À seulement 19 ans, Noahm a payé de sa vie sa liberté d’être soi. Sauvagement lynché en plein centre-ville de Metz, l’étudiant a succombé à ses blessures. Face à l’indignation générale et à la mobilisation acharnée des proches, le parquet de Metz a enfin tranché en délivrant un réquisitoire supplétif.
Désormais, l’homicide volontaire est officiellement assorti de la circonstance aggravante d’homophobie. « Les investigations s'attacheront à examiner le caractère potentiellement homophobe de l’agression », confirme le procureur. Un tournant crucial. Pour les associations, les agresseurs présumés — maintenus en détention provisoire — ont ciblé Noahm car il était jugé « efféminé ».
Cette requalification est une première victoire contre l’invisibilisation des crimes de haine. Mais le combat ne fait que commencer. La haine ne passera pas : face à la barbarie ordinaire, la réponse judiciaire se doit d’être implacable !

En juin, le week-end des Fiertés a vu l’ouverture de deux nouveaux lieux LGBT+, un bar et une discothèque. Christophe et Mathieu, un couple de Franciliens, ont décidé de reprendre ces établissements sur la place la plus animée de la ville pour en faire des lieux communautaires, le Néon et le Fluo trônent donc désormais place du Chai.
Le samedi 27 juin restera tristement dans les annales des Fiertés en raison de l’annulation/report de plusieurs Marches : Albi, Lisieux, Tourcoing, Vichy, Lyon et même Paris. La canicule a eu pour conséquence de faire fondre les caisses de plusieurs associations, qui ont dû payer des locations de matériel, chars et autres salles pour rien, sans possibilité de les annuler.
Guérir ce qui n’est pas une maladie ? C’est le pari absurde et barbare auquel l’Europe tourne enfin le dos. Après des années de militantisme intense, les Pays-Bas rejoignent le club des pays interdisant formellement les « thérapies de conversion ». Ce texte de loi historique prévoit désormais de lourdes sanctions pénales pour quiconque prétendrait modifier l’orientation sexuelle ou l’identité de genre d’un individu.
Sur le toit du monde, l’amour s’écrit enfin sans aucune barrière de genre ! Le 18 juin, la Cour suprême du Népal a rendu un arrêt historique ordonnant de garantir le mariage pour toutes et tous. Le pays himalayen devient ainsi le 40e État au monde à légaliser ces unions, une révolution en Asie du Sud.
Coup de tonnerre au Portugal. Le président de la République a opposé son veto à la loi visant à interdire les « drapeaux idéologiques » – ciblant directement les couleurs LGBT+ – sur les frontons des bâtiments publics.

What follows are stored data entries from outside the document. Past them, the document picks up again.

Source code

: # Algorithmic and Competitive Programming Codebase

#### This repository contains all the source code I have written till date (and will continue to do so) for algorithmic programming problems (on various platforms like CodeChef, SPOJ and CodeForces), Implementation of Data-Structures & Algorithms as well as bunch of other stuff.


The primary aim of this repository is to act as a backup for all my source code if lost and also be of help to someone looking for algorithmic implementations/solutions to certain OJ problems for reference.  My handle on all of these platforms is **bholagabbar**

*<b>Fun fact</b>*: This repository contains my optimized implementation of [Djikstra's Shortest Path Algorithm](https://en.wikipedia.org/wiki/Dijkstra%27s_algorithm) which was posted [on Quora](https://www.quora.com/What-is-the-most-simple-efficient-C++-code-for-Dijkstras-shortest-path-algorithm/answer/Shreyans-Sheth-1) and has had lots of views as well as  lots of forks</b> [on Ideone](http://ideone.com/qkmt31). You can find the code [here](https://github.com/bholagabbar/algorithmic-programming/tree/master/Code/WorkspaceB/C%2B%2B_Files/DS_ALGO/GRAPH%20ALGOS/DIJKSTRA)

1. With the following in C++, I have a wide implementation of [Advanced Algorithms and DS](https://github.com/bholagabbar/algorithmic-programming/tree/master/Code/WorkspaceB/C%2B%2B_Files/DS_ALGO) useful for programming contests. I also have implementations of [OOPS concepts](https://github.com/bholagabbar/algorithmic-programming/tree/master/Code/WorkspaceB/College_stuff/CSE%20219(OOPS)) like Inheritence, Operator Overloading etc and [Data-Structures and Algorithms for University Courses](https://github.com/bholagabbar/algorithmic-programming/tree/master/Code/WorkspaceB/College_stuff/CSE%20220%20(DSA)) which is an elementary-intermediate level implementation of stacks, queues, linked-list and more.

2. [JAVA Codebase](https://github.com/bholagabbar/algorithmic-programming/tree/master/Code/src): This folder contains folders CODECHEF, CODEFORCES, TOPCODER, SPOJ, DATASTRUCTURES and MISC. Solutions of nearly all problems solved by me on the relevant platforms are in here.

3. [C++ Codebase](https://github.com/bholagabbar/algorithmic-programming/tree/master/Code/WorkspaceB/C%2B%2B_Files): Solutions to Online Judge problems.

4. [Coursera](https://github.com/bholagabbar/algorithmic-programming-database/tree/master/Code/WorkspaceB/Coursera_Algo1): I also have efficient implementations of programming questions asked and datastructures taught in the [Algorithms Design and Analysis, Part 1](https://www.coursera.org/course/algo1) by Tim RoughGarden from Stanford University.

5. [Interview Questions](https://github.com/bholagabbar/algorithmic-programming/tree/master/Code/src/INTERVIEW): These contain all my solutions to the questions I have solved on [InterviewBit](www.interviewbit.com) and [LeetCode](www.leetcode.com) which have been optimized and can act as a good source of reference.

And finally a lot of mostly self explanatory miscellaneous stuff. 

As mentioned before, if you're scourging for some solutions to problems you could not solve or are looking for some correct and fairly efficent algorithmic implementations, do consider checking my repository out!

Vingt ans de prison pour aimer. En adoptant son nouveau Code pénal, le Niger franchit un cap historique et glacial : la criminalisation de l’homosexualité. Jusqu’ici légal, le choix d’un partenaire de même sexe devient un crime d’État, calqué sur les récents tournants du Sénégal, du Burkina ou du Ghana.
En clôture d’une saison riche en scènes variées (du Boom Boom Villette au Speechless ou encore Chez Olympe), Panic at the queer show investit la scène flottante de la Nouvelle Seine le 22 juillet. Toujours plus libre et audacieux, ce show participatif continue de repousser les limites de l’improvisation queer. Rien n’est écrit à l’avance : règles, styles, contraintes et défis jaillissent sous les yeux du public.
Face aux risques de santé et à l’isolement liés à l’usage de substances psychoactives en contexte sexuel, l’association Chems Pause déploie son action en Seine-Saint-Denis. À l’instar de la dynamique initiée à Paris, un groupe de parole s’installe à Aubervilliers pour offrir un espace sécurisant d’écoute et de solidarité.
Les LGBT+ tiennent leur propre salon du gaming grâce à Next Gaymer (instagram.com/nextgaymer). Afin de proposer des espaces de rassemblement ouverts, inclusifs et bienveillants qui concentrent la culture geek et LGBTQIA+, l’association lutte pour sortir du carcan social hétéronormé, être soi-même sans avoir à souffrir de discriminations dans l’univers du gaming.